遗忘比特，聚焦词元：面向大语言模型的语义信息论 (Forget BIT, It is All about TOKEN: Towards Semantic Information Theory for LLMs)

Large language models (LLMs) have demonstrated remarkable capabilities in numerous real-world applications. While the vast majority of research conducted from an experimental perspective is progressing rapidly, it demands substantial computational power, data, and other resources. Therefore, how to open the black-box of LLMs from a theoretical standpoint has become a critical challenge. This paper takes the theory of rate-distortion function, directed information, and Granger causality as its starting point to investigate the information-theoretic principles behind LLMs, leading to the development of semantic information theory for LLMs, where the fundamental unit is token, rather than bits that lacks any semantic meaning. By defining the probabilistic model of LLMs, we discuss structure-agnostic information-theoretic measures, such as the directed rate-distortion function in pre-training, the directed rate-reward function in post-training, and the semantic information flow in inference phase. This paper also delves deeply into the theory of token-level semantic embedding and the information-theoretically optimal vectorization method. Thereafter, we propose a general definition of autoregression LLM, where the Transformer architecture and its performance such as ELBO, generalization error bound, memory capacity, and semantic information measures can be derived theoretically. Other architectures, such as Mamba/Mamba2 and LLaDA, are also discussed in our framework. Consequently, this paper provides a theoretical framework for understanding LLMs from the perspective of semantic information theory, which also offers the necessary theoretical tools for further in-depth research.

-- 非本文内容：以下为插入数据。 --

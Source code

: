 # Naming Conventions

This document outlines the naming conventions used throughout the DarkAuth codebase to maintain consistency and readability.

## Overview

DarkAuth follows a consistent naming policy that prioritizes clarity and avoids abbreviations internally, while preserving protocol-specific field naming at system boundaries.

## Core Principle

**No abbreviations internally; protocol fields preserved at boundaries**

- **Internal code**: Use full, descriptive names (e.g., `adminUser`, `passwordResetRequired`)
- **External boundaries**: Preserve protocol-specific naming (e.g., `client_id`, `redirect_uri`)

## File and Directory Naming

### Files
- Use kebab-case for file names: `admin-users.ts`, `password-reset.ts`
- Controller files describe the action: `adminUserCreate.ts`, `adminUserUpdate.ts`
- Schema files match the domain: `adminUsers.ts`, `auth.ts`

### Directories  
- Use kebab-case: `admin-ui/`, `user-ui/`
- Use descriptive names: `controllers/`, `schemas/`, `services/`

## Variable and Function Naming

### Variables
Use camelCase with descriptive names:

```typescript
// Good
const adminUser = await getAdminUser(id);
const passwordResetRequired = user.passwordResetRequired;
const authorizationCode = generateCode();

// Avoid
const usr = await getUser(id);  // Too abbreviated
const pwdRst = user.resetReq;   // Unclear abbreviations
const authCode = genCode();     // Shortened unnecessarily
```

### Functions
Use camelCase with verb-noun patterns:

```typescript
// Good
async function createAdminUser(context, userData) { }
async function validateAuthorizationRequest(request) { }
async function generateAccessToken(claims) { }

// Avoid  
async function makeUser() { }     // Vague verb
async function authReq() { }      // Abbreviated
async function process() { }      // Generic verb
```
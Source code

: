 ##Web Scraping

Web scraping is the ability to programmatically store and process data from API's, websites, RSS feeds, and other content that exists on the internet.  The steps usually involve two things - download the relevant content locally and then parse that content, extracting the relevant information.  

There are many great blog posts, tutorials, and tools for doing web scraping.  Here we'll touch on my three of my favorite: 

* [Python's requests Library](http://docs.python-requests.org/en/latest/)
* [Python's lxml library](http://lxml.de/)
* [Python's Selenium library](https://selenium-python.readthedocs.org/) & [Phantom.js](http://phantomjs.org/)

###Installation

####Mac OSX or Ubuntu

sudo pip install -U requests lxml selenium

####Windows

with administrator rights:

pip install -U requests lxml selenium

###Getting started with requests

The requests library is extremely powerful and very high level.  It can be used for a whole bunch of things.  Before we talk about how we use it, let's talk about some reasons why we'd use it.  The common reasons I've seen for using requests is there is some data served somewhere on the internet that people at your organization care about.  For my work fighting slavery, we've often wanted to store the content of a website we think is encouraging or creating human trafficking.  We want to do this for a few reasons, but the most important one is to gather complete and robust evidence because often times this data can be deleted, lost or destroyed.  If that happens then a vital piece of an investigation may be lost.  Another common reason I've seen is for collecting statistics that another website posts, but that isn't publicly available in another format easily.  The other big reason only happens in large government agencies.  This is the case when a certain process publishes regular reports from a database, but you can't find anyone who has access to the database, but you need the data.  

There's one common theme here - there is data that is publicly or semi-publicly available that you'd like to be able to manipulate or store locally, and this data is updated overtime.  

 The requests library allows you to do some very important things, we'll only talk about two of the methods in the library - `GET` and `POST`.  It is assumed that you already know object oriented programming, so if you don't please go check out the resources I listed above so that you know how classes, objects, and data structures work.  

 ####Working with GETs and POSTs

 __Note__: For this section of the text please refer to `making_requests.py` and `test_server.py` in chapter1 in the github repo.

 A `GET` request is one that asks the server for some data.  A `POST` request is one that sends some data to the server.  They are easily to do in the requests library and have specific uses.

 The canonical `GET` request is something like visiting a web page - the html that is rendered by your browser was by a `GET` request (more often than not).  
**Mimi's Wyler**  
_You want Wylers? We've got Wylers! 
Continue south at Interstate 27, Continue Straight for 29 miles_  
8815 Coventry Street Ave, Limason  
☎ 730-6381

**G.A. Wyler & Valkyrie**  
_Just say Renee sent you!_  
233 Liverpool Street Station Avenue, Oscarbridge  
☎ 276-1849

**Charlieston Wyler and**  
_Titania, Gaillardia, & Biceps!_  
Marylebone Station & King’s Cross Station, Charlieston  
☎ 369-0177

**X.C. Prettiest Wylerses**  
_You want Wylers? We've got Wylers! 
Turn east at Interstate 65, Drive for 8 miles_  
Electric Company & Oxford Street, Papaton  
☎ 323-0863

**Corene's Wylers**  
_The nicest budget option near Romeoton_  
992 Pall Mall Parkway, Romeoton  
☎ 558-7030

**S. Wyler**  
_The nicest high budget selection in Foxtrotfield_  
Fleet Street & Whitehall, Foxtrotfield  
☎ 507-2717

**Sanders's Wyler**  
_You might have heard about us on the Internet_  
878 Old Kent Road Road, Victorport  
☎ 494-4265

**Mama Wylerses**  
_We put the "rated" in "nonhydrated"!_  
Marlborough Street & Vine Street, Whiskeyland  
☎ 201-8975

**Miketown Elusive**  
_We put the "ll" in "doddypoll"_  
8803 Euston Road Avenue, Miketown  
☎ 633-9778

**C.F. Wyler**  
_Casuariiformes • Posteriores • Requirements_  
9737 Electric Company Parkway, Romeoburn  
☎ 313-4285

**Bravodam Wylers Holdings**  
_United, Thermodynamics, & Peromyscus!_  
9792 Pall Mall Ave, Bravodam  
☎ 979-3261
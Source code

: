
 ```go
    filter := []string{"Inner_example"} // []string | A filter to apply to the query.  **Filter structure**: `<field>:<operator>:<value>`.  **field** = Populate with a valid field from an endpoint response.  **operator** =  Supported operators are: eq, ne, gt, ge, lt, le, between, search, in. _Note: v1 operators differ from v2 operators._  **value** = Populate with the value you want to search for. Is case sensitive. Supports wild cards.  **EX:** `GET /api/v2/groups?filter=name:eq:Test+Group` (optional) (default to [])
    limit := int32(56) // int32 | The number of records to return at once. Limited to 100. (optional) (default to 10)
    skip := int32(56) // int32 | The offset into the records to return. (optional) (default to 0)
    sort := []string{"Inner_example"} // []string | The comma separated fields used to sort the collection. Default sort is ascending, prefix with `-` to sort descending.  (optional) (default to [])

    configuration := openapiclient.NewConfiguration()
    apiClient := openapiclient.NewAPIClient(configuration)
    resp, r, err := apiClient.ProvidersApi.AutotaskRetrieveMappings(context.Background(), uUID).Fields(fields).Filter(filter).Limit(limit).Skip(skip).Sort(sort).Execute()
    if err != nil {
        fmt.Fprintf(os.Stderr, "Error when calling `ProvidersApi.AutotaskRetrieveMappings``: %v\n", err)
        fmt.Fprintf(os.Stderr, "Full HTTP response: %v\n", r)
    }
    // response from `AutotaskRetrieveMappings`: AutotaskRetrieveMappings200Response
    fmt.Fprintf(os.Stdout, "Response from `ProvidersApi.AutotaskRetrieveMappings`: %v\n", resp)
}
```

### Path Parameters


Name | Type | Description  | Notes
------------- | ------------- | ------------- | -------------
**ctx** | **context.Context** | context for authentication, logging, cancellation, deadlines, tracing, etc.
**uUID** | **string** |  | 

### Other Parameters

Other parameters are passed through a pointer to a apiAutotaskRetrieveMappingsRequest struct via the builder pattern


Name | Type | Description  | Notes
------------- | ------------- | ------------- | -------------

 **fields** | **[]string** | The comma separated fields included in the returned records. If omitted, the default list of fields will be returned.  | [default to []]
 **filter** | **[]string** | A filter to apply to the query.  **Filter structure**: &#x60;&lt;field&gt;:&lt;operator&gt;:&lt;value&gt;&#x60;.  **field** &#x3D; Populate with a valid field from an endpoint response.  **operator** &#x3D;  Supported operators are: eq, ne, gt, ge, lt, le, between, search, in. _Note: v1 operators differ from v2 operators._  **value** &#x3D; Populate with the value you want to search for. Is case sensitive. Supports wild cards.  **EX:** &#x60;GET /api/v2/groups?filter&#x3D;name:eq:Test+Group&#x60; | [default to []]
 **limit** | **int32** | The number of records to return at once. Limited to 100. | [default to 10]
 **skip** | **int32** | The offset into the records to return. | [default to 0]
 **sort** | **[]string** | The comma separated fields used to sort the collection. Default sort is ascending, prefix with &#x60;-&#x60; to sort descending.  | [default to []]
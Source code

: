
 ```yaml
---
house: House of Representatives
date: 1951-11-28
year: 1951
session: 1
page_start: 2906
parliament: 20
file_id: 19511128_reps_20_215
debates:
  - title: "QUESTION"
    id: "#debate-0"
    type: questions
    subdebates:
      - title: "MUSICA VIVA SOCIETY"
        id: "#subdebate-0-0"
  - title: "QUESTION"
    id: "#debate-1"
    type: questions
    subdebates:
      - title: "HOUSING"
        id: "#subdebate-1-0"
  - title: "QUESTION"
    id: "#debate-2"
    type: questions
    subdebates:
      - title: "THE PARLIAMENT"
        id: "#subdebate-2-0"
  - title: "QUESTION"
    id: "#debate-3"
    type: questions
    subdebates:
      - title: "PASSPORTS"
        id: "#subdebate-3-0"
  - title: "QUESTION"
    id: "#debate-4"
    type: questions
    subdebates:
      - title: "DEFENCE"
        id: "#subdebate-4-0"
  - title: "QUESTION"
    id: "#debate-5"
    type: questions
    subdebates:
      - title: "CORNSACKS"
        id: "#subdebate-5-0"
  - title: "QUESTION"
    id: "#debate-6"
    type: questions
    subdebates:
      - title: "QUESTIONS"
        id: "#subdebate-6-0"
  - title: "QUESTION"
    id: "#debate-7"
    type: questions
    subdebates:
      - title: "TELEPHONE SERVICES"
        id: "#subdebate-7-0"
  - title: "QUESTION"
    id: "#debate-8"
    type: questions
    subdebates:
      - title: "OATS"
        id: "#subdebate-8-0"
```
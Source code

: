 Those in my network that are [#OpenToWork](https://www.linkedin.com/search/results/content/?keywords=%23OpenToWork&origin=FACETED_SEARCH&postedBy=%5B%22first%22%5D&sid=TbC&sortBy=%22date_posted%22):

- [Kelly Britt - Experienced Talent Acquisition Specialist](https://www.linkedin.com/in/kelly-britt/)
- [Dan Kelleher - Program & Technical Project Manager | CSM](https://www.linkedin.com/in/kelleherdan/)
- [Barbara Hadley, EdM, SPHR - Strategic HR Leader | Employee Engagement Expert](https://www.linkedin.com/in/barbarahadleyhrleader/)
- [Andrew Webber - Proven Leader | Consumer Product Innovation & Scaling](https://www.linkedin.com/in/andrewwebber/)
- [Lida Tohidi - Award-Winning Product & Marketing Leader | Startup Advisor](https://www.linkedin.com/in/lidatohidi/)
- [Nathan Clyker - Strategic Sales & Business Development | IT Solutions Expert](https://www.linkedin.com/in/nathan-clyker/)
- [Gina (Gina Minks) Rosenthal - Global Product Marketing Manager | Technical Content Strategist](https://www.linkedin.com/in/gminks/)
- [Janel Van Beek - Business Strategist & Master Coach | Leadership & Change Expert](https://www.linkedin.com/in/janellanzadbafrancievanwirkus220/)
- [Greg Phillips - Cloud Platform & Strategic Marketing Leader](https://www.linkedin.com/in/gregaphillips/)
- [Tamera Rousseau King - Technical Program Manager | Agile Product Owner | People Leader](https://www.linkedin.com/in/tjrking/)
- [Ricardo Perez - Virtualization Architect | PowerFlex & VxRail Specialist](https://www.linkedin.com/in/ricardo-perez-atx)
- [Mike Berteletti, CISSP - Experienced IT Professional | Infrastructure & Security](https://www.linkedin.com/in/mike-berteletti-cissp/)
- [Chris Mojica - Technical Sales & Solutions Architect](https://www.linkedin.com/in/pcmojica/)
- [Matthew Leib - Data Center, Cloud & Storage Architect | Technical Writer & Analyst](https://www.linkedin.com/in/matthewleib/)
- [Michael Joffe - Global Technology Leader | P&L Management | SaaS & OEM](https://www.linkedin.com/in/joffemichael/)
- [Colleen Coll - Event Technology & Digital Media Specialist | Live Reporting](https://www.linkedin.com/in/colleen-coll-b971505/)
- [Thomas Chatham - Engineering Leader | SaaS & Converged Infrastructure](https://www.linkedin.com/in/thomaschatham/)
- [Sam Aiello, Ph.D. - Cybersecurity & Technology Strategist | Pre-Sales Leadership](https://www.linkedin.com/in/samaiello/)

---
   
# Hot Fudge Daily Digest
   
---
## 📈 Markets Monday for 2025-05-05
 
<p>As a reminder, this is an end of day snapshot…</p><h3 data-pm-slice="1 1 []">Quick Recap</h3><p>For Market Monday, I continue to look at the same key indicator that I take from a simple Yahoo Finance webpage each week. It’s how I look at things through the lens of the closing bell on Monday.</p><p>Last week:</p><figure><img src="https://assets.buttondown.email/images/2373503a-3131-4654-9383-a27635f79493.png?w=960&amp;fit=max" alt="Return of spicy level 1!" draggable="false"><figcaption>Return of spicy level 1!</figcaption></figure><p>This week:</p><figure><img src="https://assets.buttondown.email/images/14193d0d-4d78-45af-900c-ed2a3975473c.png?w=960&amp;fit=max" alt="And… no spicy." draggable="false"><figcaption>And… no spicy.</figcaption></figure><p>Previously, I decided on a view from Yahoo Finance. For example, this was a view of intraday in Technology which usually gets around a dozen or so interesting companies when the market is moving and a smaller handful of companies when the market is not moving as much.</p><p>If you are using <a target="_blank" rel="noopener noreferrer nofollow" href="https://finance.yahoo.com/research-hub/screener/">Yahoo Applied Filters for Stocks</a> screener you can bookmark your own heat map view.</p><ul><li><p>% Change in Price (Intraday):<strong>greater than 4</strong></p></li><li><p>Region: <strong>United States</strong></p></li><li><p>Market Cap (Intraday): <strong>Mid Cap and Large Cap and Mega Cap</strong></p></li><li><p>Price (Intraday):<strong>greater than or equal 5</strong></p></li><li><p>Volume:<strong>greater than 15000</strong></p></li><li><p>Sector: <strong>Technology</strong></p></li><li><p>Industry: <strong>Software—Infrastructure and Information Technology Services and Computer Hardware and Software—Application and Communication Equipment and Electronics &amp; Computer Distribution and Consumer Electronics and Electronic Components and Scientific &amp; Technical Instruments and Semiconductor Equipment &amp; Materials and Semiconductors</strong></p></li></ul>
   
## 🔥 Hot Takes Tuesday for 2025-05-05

翻译：大语言模型（LLM）在众多实际应用中展现出卓越能力。尽管从实验视角开展的研究正飞速进展，但其需要大量的计算能力、数据及其他资源。因此，如何从理论层面揭开大语言模型的黑箱已成为一项关键挑战。本文以率失真函数理论、定向信息与格兰杰因果性为出发点，探究大语言模型背后的信息论原理，从而发展出以大语言模型为对象的语义信息论，其基本单元是词元（token），而非缺乏任何语义的比特（bit）。通过定义大语言模型的概率模型，我们讨论了与结构无关的信息论度量，例如预训练中的定向率失真函数、后训练中的定向率-奖励函数，以及推理阶段的语义信息流。本文还深入探讨了词元级语义嵌入理论及信息论意义下的最优向量化方法。随后，我们提出了自回归大语言模型的一般定义，其中Transformer架构及其性能指标，如证据下界（ELBO）、泛化误差界、记忆容量和语义信息度量，均可从理论上推导得出。其他架构，如Mamba/Mamba2和LLaDA，也在我们的框架中进行了讨论。因此，本文为从语义信息论视角理解大语言模型提供了一个理论框架，同时也为进一步深入研究提供了必要的理论工具。